Беби родился в больнице, выпиленный из «К-сечения», как и было задумано. Джессику привели повидать мамочку и Беби —. И удивление, когда она увидела их двоих такими-такими ВМЕСТЕ, мамочку такой усталой и счастливой, а Беби, прежде НЕЧТО, безобразное вздутие в мамочкином животике, удивление это было хуже удара электрическим током и оно прожгло Джессику, хотя, когда папочка посадил ее к себе на колено рядом с мамочкиной кроватью, и не оставило следа. «Джесси, милая, погляди-ка, кто это тут? Наша Беби, твоя сестричка —, разве она не красавица? Погляди на ее крохотные пальчики, ее глазки, погляди на ее волосики, они такого же цвета, как твои, разве она не красавица?» И глаза Джессики моргнули только раз или два, и она сумела заговорить пересохшими губами, ответить так, как они хотели, чтобы она ответила, точно в школе, когда учительница задавала вопрос, а ее мысли разлетались осколками, будто разбитое зеркало, но она и виду не подала, у нее была такая сила, ведь взрослым, чтобы они тебя любили, надо говорить только то, что они хотят, чтобы ты им сказала.

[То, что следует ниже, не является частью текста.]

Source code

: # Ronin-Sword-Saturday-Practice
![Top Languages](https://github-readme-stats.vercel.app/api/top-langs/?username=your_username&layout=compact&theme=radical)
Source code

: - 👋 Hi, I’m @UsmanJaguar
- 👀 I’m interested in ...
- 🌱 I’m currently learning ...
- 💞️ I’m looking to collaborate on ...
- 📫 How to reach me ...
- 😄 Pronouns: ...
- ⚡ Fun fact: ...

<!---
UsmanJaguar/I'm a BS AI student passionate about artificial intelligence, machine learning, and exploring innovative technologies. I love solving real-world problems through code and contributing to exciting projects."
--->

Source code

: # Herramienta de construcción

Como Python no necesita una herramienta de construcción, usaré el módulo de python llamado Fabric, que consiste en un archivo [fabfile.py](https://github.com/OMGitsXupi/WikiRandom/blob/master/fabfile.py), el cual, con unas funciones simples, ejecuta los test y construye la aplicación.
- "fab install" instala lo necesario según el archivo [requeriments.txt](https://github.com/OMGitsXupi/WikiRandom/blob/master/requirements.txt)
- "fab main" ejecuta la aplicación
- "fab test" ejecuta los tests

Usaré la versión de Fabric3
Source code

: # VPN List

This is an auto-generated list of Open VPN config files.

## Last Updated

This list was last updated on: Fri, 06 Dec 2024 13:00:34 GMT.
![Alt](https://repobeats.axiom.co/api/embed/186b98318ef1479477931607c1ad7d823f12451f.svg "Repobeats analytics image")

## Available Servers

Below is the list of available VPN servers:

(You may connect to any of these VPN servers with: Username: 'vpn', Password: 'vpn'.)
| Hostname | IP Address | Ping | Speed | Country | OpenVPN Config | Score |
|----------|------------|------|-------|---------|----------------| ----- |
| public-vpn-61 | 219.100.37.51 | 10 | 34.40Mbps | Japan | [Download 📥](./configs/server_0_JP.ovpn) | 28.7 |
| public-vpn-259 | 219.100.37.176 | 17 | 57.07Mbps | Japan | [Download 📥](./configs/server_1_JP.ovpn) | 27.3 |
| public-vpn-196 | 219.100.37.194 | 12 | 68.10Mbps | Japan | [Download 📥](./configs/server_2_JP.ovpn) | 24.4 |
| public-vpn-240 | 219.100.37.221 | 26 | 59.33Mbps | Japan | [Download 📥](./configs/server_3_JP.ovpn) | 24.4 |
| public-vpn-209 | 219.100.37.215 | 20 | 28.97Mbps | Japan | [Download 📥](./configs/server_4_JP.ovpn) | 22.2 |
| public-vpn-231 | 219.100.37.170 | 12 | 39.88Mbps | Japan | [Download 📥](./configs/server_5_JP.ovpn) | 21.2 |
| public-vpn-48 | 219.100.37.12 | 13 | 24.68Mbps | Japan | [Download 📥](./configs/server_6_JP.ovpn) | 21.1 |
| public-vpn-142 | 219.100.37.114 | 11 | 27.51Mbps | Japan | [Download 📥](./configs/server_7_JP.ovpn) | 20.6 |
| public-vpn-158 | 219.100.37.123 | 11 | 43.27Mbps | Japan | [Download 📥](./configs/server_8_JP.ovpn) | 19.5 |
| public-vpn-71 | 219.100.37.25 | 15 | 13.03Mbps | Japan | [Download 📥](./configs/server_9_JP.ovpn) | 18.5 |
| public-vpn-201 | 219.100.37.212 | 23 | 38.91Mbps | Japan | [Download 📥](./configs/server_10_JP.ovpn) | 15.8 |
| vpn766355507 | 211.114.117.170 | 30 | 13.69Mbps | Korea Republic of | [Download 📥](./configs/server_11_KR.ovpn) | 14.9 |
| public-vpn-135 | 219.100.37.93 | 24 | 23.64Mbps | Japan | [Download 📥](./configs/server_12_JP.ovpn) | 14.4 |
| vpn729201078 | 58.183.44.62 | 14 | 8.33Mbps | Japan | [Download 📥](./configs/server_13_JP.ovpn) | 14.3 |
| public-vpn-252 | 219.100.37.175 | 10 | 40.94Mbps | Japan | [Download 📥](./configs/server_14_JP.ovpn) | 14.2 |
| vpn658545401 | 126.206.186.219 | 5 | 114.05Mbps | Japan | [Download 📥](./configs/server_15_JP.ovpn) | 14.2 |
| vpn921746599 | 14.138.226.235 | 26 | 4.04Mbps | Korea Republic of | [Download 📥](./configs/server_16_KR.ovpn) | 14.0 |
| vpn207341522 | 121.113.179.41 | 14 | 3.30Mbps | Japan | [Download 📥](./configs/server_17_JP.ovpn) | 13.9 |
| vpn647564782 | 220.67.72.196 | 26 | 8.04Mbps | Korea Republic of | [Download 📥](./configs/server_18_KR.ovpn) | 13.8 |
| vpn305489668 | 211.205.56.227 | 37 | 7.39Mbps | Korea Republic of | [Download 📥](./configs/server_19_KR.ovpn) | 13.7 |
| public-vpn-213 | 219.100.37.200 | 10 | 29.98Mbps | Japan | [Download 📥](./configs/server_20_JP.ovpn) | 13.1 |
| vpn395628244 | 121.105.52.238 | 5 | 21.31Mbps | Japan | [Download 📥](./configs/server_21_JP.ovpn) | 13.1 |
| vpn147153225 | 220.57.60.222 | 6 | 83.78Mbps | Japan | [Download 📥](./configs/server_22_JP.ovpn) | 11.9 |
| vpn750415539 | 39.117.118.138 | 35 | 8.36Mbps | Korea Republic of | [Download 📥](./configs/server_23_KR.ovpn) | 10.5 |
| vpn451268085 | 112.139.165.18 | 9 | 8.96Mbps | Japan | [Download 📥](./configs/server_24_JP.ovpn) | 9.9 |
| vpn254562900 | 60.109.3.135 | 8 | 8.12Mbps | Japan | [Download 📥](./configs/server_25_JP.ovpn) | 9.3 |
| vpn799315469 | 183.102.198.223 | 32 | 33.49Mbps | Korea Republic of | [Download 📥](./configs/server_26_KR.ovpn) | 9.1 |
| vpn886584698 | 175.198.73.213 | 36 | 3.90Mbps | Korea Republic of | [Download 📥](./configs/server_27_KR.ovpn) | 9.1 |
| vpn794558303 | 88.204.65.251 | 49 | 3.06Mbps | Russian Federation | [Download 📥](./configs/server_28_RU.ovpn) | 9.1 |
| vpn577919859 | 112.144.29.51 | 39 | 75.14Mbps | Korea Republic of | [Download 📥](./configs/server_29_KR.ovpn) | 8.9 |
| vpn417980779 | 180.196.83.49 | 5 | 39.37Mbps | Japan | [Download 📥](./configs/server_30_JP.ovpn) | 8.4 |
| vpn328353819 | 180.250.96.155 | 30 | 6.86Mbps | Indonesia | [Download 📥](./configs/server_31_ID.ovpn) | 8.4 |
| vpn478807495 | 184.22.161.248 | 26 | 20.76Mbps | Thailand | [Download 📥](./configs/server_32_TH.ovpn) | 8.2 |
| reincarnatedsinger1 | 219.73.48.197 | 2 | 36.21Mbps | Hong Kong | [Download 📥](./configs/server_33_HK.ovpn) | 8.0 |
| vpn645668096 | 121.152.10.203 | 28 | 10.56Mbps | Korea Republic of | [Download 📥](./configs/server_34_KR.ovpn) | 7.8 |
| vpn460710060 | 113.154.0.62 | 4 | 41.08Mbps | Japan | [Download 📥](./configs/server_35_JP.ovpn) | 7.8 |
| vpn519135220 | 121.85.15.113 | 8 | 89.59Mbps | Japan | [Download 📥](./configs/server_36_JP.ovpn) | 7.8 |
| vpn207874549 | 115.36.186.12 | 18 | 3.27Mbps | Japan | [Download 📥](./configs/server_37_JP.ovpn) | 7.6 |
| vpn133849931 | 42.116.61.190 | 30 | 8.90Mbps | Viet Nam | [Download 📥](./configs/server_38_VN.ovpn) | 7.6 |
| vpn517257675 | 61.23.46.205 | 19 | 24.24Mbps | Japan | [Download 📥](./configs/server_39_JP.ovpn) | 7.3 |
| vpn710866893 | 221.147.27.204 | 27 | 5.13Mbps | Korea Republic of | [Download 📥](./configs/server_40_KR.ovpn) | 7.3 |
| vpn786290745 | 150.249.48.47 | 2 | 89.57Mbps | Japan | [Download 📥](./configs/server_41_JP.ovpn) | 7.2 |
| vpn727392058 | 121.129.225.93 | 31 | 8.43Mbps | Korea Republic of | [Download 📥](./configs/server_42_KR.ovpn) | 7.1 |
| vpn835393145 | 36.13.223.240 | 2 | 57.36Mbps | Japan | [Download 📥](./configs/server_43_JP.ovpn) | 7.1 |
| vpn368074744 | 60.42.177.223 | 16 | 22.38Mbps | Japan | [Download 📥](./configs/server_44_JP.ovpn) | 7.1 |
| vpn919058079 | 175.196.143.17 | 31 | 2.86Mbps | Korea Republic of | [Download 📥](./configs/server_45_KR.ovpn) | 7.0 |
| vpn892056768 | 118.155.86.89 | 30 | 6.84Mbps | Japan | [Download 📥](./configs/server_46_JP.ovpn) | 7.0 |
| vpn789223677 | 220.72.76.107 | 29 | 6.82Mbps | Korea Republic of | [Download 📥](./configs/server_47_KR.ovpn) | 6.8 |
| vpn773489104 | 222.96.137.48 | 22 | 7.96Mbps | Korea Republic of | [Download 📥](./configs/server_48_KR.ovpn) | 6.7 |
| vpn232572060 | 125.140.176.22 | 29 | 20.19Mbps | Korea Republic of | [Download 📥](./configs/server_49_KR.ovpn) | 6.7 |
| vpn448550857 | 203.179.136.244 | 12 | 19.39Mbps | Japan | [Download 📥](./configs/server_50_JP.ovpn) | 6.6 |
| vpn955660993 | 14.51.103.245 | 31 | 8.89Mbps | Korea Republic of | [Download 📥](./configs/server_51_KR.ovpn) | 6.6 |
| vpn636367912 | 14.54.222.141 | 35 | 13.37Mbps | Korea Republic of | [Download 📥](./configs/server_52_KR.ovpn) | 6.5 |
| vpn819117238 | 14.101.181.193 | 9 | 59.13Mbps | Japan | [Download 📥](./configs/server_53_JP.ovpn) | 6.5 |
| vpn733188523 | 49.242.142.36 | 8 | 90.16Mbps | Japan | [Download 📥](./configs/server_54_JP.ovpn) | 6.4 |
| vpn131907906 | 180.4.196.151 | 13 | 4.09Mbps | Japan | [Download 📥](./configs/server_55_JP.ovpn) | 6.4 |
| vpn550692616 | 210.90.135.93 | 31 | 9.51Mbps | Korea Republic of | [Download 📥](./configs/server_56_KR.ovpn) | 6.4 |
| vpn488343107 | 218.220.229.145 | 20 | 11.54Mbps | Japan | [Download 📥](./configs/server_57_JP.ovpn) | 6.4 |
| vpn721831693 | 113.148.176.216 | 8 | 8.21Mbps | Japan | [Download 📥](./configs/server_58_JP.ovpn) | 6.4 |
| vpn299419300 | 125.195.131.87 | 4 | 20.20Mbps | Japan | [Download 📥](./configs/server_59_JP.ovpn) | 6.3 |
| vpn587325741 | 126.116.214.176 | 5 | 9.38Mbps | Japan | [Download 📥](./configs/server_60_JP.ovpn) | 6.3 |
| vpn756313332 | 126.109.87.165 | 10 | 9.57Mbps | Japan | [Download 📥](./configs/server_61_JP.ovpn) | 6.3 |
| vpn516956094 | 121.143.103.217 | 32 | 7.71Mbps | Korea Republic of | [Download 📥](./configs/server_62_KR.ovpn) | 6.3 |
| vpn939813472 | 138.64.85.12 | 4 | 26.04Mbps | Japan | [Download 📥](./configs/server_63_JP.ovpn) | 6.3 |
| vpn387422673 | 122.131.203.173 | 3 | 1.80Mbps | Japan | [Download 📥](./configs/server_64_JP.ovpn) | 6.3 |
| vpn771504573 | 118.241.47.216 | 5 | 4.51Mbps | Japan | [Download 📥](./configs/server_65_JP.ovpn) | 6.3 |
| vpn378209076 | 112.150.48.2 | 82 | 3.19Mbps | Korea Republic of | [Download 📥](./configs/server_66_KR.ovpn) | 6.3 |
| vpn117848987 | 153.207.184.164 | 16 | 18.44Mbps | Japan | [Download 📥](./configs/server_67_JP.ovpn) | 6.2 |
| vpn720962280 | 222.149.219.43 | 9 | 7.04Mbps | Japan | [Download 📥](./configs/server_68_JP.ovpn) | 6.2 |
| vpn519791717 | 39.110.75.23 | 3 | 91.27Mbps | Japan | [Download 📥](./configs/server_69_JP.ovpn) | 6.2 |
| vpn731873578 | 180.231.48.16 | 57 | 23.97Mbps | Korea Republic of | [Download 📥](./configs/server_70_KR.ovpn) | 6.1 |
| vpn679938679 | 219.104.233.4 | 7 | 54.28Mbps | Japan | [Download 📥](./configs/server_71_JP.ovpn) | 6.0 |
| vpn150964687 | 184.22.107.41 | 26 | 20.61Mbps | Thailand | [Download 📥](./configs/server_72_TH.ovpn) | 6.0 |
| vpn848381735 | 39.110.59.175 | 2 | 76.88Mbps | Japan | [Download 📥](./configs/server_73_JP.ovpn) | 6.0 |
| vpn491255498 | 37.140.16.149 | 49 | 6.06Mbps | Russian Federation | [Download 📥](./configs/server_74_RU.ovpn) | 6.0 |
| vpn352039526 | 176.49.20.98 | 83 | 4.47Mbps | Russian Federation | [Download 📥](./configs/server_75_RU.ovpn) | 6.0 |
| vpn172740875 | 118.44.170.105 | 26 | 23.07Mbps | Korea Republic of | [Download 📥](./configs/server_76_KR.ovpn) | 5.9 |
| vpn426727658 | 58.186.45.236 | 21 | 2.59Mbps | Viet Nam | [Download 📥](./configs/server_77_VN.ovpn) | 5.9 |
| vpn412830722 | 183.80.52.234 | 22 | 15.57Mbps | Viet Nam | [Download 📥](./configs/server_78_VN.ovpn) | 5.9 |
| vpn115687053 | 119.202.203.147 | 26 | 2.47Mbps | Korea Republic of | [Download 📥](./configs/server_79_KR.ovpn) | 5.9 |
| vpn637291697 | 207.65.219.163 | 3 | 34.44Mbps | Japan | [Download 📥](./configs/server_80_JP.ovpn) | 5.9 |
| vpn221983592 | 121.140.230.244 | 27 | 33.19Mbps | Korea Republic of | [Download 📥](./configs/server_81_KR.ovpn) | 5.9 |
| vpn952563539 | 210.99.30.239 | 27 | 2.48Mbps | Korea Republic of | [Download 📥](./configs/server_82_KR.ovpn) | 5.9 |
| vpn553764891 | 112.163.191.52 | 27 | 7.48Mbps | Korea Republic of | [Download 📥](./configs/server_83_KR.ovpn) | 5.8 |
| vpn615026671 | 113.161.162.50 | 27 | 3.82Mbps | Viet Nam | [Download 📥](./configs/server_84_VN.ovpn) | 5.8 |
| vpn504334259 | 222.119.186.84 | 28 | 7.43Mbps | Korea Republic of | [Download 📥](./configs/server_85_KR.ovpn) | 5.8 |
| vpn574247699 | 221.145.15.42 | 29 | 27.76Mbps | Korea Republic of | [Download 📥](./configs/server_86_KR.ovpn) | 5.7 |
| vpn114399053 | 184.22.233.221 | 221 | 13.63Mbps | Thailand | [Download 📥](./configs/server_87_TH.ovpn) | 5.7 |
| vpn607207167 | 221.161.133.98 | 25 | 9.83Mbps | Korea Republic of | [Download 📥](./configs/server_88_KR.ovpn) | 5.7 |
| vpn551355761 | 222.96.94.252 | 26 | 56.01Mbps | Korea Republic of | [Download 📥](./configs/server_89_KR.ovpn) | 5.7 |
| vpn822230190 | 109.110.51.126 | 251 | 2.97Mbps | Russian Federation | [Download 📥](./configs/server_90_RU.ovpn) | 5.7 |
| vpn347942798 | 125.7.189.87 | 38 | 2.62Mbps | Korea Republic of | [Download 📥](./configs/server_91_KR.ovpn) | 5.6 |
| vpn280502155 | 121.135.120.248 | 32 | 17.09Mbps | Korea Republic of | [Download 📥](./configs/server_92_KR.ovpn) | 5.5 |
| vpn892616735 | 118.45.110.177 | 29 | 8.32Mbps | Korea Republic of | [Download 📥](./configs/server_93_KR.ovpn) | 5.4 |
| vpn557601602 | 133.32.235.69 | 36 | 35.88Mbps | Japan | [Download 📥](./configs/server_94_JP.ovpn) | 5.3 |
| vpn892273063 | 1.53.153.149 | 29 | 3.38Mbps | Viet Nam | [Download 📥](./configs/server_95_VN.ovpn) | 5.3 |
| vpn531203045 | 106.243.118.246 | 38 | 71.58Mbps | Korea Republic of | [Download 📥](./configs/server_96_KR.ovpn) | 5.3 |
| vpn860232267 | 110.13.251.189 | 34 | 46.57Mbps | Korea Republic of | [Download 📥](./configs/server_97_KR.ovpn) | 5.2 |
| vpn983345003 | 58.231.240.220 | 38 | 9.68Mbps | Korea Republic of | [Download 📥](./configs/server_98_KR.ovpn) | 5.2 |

Вот так Беби родилась, и все страхи были безосновательны. И Беби с торжеством привезли назад в дом на Проспект-стрит, утопающий в цветах, и там ждала детская, заново перекрашенная и убранная специально для нее. А два месяца спустя Беби в машине отвезли на озеро Святого Облака, потому что мамочка теперь окрепла, а Беби прибавляла в весе, да так, что даже педиатр поражался, и она уже умела сфокусировать взгляд, и улыбаться, то есть как бы улыбаться, и в изумлении разевать свой беззубый ротик, услышав свое имя —! -! -! которое без устали твердили взрослые. Потому что все обожали Беби, и восторгались, даже когда она пукала. Потому что все удивлялись Беби, и ей надо было только мигнуть, и пустить слюни, и агукнуть, и запищать — вся красная, обложившись внутри своих пеленок, — или в своих работающих от батареек качелях вдруг уснуть, будто загипнотизированная — «разве она не красавица! разве она не прелесть!» И Джессике снова задают вопрос, снова, снова, снова. «Разве ты не счастливица, что у тебя такая сестричка, беби-сестричка?» И Джессика знала, какой нужно дать ответ, и дать его с улыбкой, с быстрой, застенчивой улыбкой и кивком. Потому что все привозили подарки для Беби — туда, куда когда-то они привозили подарки для другой беби. (Но только, как узнала Джессика, услышав разговор мамочки с подругой, подарков для Беби было гораздо больше, чем тогда для Джессики. Мама призналась подруге, что их даже СЛИШКОМ уж много, она чувствует себя виноватой, теперь они состоятельные люди и не должны экономить и во всем себе отказывать, как было, когда родилась Джессика — и вот ТЕПЕРЬ их завалили подарками, почти триста подарков! Ей целый год придется писать благодарности.)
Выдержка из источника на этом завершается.